### Provided entries ###
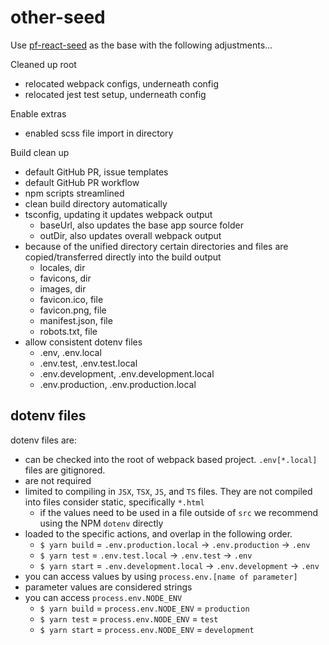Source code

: # other-seed

Use [pf-react-seed](https://github.com/patternfly/patternfly-react-seed) as the base with the following adjustments...  

Cleaned up root
- relocated webpack configs, underneath config
- relocated jest test setup, underneath config

Enable extras
- enabled scss file import in directory

Build clean up
- default GitHub PR, issue templates
- default GitHub PR workflow
- npm scripts streamlined
- clean build directory automatically
- tsconfig, updating it updates webpack output
    - baseUrl, also updates the base app source folder
    - outDir, also updates overall webpack output
- because of the unified directory certain directories and files are copied/transferred directly into the build output
  - locales, dir
  - favicons, dir
  - images, dir
  - favicon.ico, file 
  - favicon.png, file
  - manifest.json, file
  - robots.txt, file
- allow consistent dotenv files
  - .env, .env.local
  - .env.test, .env.test.local
  - .env.development, .env.development.local
  - .env.production, .env.production.local

## dotenv files
dotenv files are:
- can be checked into the root of webpack based project. `.env[*.local]` files are gitignored.
- are not required
- limited to compiling in `JSX`, `TSX`, `JS`, and `TS` files. They are not compiled into files consider static, specifically `*.html`
  - if the values need to be used in a file outside of `src` we recommend using the NPM `dotenv` directly
- loaded to the specific actions, and overlap in the following order.
  - `$ yarn build` = `.env.production.local` -> `.env.production` -> `.env`
  - `$ yarn test` = `.env.test.local` -> `.env.test` -> `.env`
  - `$ yarn start` = `.env.development.local` -> `.env.development` -> `.env`
- you can access values by using `process.env.[name of parameter]`
- parameter values are considered strings
- you can access `process.env.NODE_ENV`
  - `$ yarn build` = `process.env.NODE_ENV` = `production`
  - `$ yarn test` = `process.env.NODE_ENV` = `test`
  - `$ yarn start` = `process.env.NODE_ENV` = `development`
###
§ **Task description**
Up to and including the line containing "- parameter values are considered strings", repeat every line from the start of the data, but none of the pictures.

§ **Exercise output**
Source code

: # other-seed

Use [pf-react-seed](https://github.com/patternfly/patternfly-react-seed) as the base with the following adjustments...  

Cleaned up root
- relocated webpack configs, underneath config
- relocated jest test setup, underneath config

Enable extras
- enabled scss file import in directory

Build clean up
- default GitHub PR, issue templates
- default GitHub PR workflow
- npm scripts streamlined
- clean build directory automatically
- tsconfig, updating it updates webpack output
    - baseUrl, also updates the base app source folder
    - outDir, also updates overall webpack output
- because of the unified directory certain directories and files are copied/transferred directly into the build output
  - locales, dir
  - favicons, dir
  - images, dir
  - favicon.ico, file 
  - favicon.png, file
  - manifest.json, file
  - robots.txt, file
- allow consistent dotenv files
  - .env, .env.local
  - .env.test, .env.test.local
  - .env.development, .env.development.local
  - .env.production, .env.production.local

## dotenv files
dotenv files are:
- can be checked into the root of webpack based project. `.env[*.local]` files are gitignored.
- are not required
- limited to compiling in `JSX`, `TSX`, `JS`, and `TS` files. They are not compiled into files consider static, specifically `*.html`
  - if the values need to be used in a file outside of `src` we recommend using the NPM `dotenv` directly
- loaded to the specific actions, and overlap in the following order.
  - `$ yarn build` = `.env.production.local` -> `.env.production` -> `.env`
  - `$ yarn test` = `.env.test.local` -> `.env.test` -> `.env`
  - `$ yarn start` = `.env.development.local` -> `.env.development` -> `.env`
- you can access values by using `process.env.[name of parameter]`
- parameter values are considered strings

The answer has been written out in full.